In this study, two deterministic codes are investigated and compared: HELIOS-2.1 and SCALE-6.1. HELIOS-2.1 is a two-dimensional transport code for fuel burnup and flux calculation designed by Studsvik Scandpower, Sweden, to perform nuclear fuel analysis. HELIOS is a neutron and gamma transport code capable of analyzing nuclear fuel designs for nuclear power reactors and experimental type research reactors. SCALE-6.1 is a code’s system developed and maintained by Oak Ridge National Laboratory, USA, which is a widely-used simulation tool for nuclear safety analysis worldwide. It became an internationally-recognized and widely-used depletion and decay code in the nuclear industry over the last years.
The main objective of this study was the determination of the isotopic distributions of selected actinides (uranium and plutonium isotopes) at high burnups. Another objective was to compare the HELIOS-2.1 and SCALE-6.1 codes, in order to identify systematic differences and the origins of any discrepancies between these two deterministic codes and to validate the SCALE/TRITON code for the building the specific cross section libraries for use in the Halden boiling heavy water reactor.
The HELIOS-2.1 and SCALE-6.1 codes were compared using pin-cell models for light water reactor (LWR) and heavy water reactor (HWR) cases. The infinite multiplication factor, flux distribution, absorption, fission, production reaction rates, and burn-up dependent concentrations of major fuel isotopes were investigated and compared. The codes have shown better agreement in the case of LWR calculations. The main disagreement between the codes is in the calculation of low energy resonances in the neutron thermalization process (in both the LWR and HWR cases).

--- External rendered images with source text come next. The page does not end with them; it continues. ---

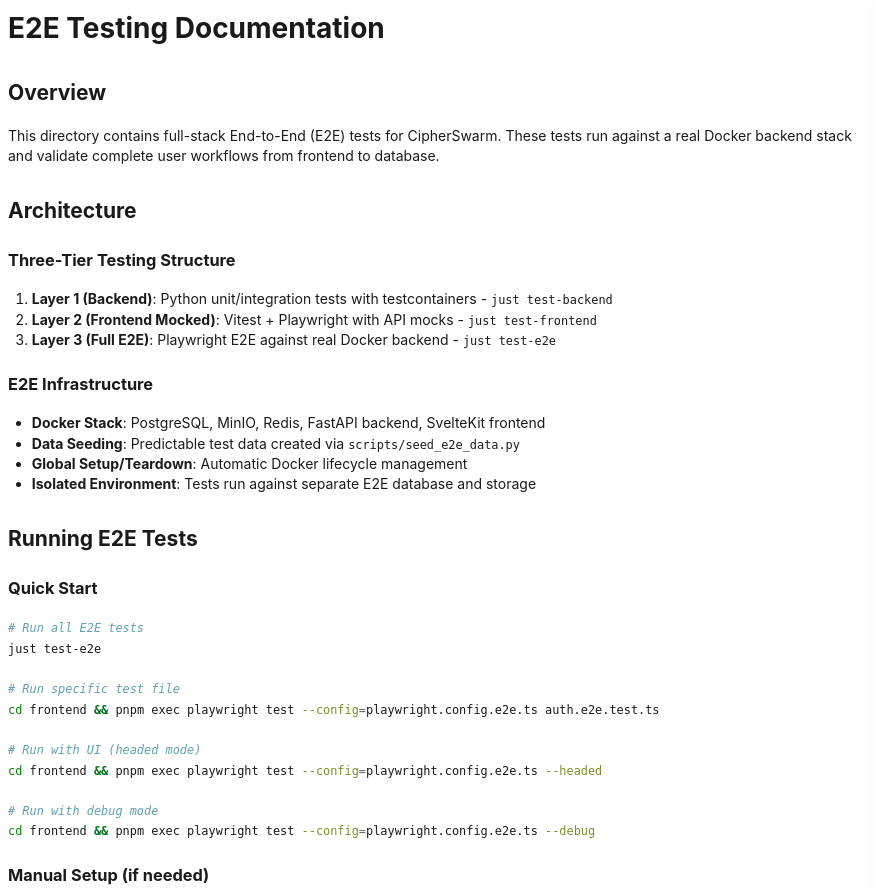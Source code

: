 # E2E Testing Documentation

## Overview

This directory contains full-stack End-to-End (E2E) tests for
CipherSwarm. These tests run against a real Docker backend stack and
validate complete user workflows from frontend to database.

## Architecture

### Three-Tier Testing Structure

1. **Layer 1 (Backend)**: Python unit/integration tests with
   testcontainers - `just test-backend`
2. **Layer 2 (Frontend Mocked)**: Vitest + Playwright with API mocks -
   `just test-frontend`
3. **Layer 3 (Full E2E)**: Playwright E2E against real Docker backend -
   `just test-e2e`

### E2E Infrastructure

- **Docker Stack**: PostgreSQL, MinIO, Redis, FastAPI backend, SvelteKit
  frontend
- **Data Seeding**: Predictable test data created via
  `scripts/seed_e2e_data.py`
- **Global Setup/Teardown**: Automatic Docker lifecycle management
- **Isolated Environment**: Tests run against separate E2E database and
  storage

## Running E2E Tests

### Quick Start

```bash
# Run all E2E tests
just test-e2e

# Run specific test file
cd frontend && pnpm exec playwright test --config=playwright.config.e2e.ts auth.e2e.test.ts

# Run with UI (headed mode)
cd frontend && pnpm exec playwright test --config=playwright.config.e2e.ts --headed

# Run with debug mode
cd frontend && pnpm exec playwright test --config=playwright.config.e2e.ts --debug
```

### Manual Setup (if needed)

It was concluded that more extensive research is required to model the thermalization process in the HWR case. This process needs to be investigated further to determine the root cause. Possible causes could be the neutron group structure, cross-section condensation, treatment of up-scatter, angle dependence of scatter, and spatial homogenization during source iterations.
These findings are described in the article entitled, Comparison of HELIOS-2.1 and SCALE-6.1 codes on pin-cell model, recently published in the journal Annals of Nuclear Energy. This work was conducted by Sabina Maharramova, William Beere, Knut Eitrheim, Ole Reistad and Tord Walderhaug from the University of Oslo and Institute for Energy Technology, Norway.